How to stay safe while using social media
Published 3:09 pm Tuesday, May 22, 2018
Social media is an ever-present aspect of our lives. Chatting with friends and family, sharing news, and doing your job to the best of your ability often hinge on the use of an internet connection and various social media sites. Not to mention texting.
The conversation about the pros and cons of the internet, smartphones and other technologies has been an ongoing one. With innovations to computers, tablets and smartphones happening every day, that conversation is likely to continue in perpetuity.
Even though all of these things are now a natural part of day-to-day life, that doesn’t mean that some basic tips and pointers on how to remain safe and responsible online and with smart devices are irrelevant.
Brandy Calvert of the U.K. Cooperative Extension Office and head of 4-H Youth Development recently sent out a basic how-to guide on wisely using social media.
Her first point is that although many of the most popular social media outlets such as Twitter and Facebook have age restrictions to signing up, many children can lie and sign up anyway.
It is advised that real names and ages are used when signing up for a social media account. Posting personal information such as home addresses, social security numbers, phone numbers and when you will be gone from home should never be posted online.
Knowing everybody and your child’s friends and followers are a plus. Taking advantage of the privacy settings of social media sites is a given, but even using these settings does not guarantee everything you say online is private.

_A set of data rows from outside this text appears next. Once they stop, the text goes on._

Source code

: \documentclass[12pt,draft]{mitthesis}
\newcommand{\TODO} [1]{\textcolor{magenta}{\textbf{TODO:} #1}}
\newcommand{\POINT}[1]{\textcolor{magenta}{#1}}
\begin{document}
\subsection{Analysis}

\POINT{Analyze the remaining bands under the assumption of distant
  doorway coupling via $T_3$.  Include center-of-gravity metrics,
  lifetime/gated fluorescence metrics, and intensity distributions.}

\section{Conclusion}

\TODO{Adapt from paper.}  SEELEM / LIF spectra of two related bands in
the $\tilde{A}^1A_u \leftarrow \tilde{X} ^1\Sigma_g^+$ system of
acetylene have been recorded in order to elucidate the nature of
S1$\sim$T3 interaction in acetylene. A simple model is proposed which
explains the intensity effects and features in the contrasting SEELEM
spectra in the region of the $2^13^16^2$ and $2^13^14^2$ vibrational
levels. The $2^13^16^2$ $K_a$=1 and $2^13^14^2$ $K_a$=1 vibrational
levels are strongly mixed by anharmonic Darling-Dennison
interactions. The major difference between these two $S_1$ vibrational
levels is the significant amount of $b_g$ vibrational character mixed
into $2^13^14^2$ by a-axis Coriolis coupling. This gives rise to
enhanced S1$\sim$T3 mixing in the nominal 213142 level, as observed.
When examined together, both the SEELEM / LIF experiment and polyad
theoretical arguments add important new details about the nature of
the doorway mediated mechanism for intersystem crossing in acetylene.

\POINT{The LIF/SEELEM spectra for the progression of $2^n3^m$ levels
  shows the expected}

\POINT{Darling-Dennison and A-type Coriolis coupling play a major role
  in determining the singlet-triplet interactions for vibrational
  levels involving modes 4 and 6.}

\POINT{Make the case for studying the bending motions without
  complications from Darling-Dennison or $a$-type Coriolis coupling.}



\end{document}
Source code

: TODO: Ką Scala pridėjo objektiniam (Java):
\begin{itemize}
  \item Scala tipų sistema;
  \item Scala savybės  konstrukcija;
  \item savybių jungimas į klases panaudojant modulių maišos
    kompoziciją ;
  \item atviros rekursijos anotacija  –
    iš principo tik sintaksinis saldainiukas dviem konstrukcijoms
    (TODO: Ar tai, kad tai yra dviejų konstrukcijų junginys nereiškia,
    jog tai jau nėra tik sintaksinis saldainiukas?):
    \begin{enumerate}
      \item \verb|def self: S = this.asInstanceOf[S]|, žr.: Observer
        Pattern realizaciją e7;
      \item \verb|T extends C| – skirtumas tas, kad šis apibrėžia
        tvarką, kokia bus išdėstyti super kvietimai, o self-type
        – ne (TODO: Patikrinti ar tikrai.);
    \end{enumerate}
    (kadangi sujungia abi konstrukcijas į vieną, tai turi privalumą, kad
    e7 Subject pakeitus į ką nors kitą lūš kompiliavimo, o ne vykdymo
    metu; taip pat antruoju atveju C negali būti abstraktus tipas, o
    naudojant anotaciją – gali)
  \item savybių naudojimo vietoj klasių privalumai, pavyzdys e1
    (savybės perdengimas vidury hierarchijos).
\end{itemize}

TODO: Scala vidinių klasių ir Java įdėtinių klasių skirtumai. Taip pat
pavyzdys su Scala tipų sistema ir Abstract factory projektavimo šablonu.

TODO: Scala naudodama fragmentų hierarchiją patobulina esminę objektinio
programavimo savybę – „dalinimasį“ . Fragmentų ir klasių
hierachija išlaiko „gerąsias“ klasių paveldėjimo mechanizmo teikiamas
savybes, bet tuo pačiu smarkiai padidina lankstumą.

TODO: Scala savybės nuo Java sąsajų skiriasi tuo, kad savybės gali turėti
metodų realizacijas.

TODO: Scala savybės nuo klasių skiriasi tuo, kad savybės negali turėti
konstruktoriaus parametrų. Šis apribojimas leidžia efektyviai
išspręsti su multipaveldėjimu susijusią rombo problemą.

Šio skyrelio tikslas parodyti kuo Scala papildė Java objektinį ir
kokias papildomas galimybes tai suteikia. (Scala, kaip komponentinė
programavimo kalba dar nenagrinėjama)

While your child may consider this next bit of advice as lame or a sign of mistrust, monitoring their accounts to make sure no inappropriate content or information has been shared is also a great way to keep them safe. You can also ask friends and family to remove tags you feel are inappropriate.
Children tend to never like their parents giving them lectures, but reminding them that what they do online can very easily have real life consequences can only help. And lastly, encourage your children to speak up if they feel uncomfortable about what someone is posting online.